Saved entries
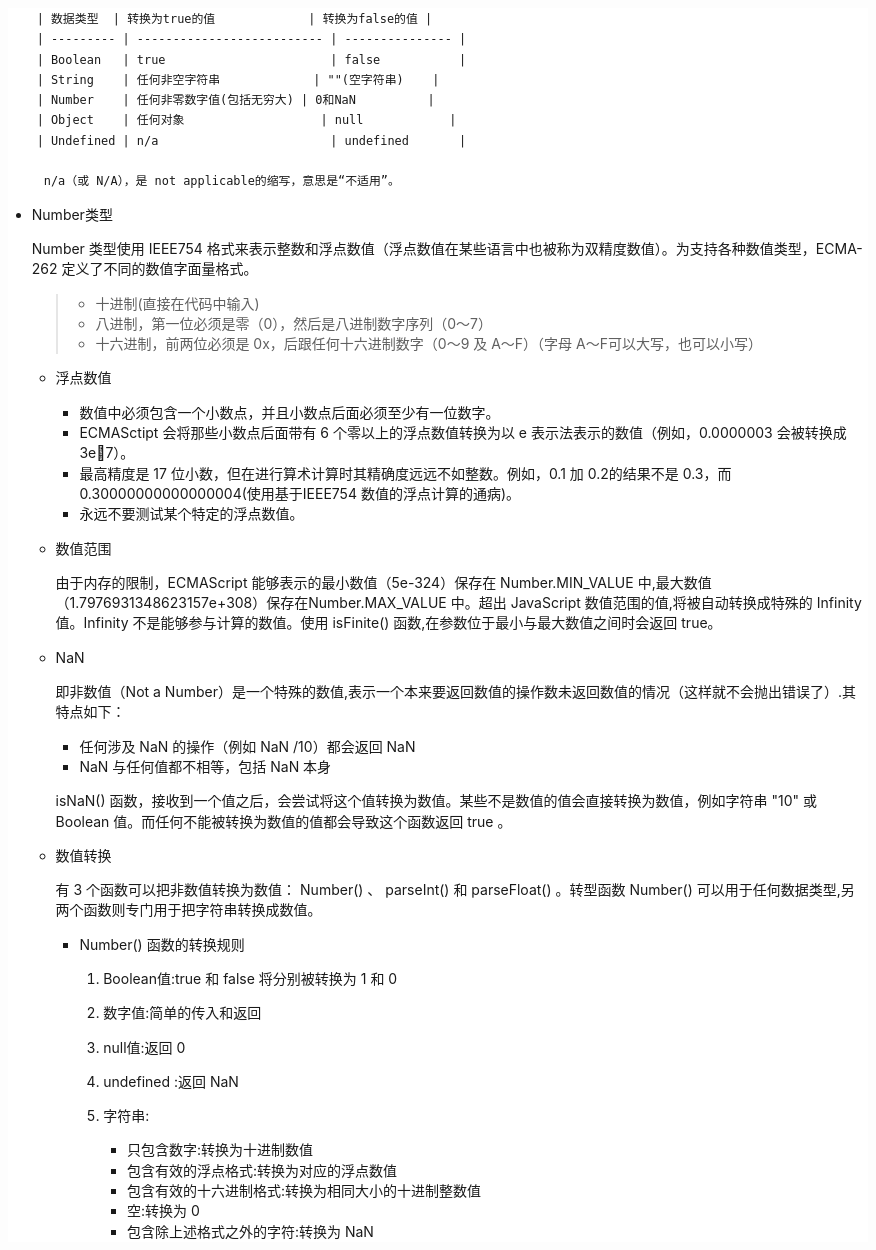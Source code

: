         | 数据类型  | 转换为true的值             | 转换为false的值 |
        | --------- | -------------------------- | --------------- |
        | Boolean   | true                       | false           |
        | String    | 任何非空字符串             | ""(空字符串)    |
        | Number    | 任何非零数字值(包括无穷大) | 0和NaN          |
        | Object    | 任何对象                   | null            |
        | Undefined | n/a                        | undefined       |

         n/a（或 N/A），是 not applicable的缩写，意思是“不适用”。
- Number类型

    Number 类型使用 IEEE754 格式来表示整数和浮点数值（浮点数值在某些语言中也被称为双精度数值）。为支持各种数值类型，ECMA-262 定义了不同的数值字面量格式。

    >- 十进制(直接在代码中输入)
    >- 八进制，第一位必须是零（0），然后是八进制数字序列（0～7）
    >- 十六进制，前两位必须是 0x，后跟任何十六进制数字（0～9 及 A～F）（字母 A～F可以大写，也可以小写）
   
    - 浮点数值
        - 数值中必须包含一个小数点，并且小数点后面必须至少有一位数字。
        - ECMASctipt 会将那些小数点后面带有 6 个零以上的浮点数值转换为以 e 表示法表示的数值（例如，0.0000003 会被转换成 3e7）。
        - 最高精度是 17 位小数，但在进行算术计算时其精确度远远不如整数。例如，0.1 加 0.2的结果不是 0.3，而0.30000000000000004(使用基于IEEE754 数值的浮点计算的通病)。
        - 永远不要测试某个特定的浮点数值。
    - 数值范围
    
        由于内存的限制，ECMAScript 能够表示的最小数值（5e-324）保存在 Number.MIN_VALUE 中,最大数值（1.7976931348623157e+308）保存在Number.MAX_VALUE 中。超出 JavaScript 数值范围的值,将被自动转换成特殊的 Infinity 值。Infinity 不是能够参与计算的数值。使用 isFinite() 函数,在参数位于最小与最大数值之间时会返回 true。

    - NaN

        即非数值（Not a Number）是一个特殊的数值,表示一个本来要返回数值的操作数未返回数值的情况（这样就不会抛出错误了）.其特点如下：
        - 任何涉及 NaN 的操作（例如 NaN /10）都会返回 NaN 
        -  NaN 与任何值都不相等，包括 NaN 本身

         isNaN() 函数，接收到一个值之后，会尝试将这个值转换为数值。某些不是数值的值会直接转换为数值，例如字符串 "10" 或 Boolean 值。而任何不能被转换为数值的值都会导致这个函数返回 true 。
    
    - 数值转换
  
        有 3 个函数可以把非数值转换为数值： Number() 、 parseInt() 和 parseFloat() 。转型函数 Number() 可以用于任何数据类型,另两个函数则专门用于把字符串转换成数值。  
        - Number() 函数的转换规则

            1. Boolean值:true 和 false 将分别被转换为 1 和 0
            2. 数字值:简单的传入和返回
            3. null值:返回 0
            4. undefined :返回 NaN
            5. 字符串:
    
                - 只包含数字:转换为十进制数值
                - 包含有效的浮点格式:转换为对应的浮点数值
                - 包含有效的十六进制格式:转换为相同大小的十进制整数值
                - 空:转换为 0
                - 包含除上述格式之外的字符:转换为 NaN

What you are asked to do: Where a line of the data includes the string "undefined", list that line.

Solved exercise:
        | Undefined | n/a                        | undefined       |
            4. undefined :返回 NaN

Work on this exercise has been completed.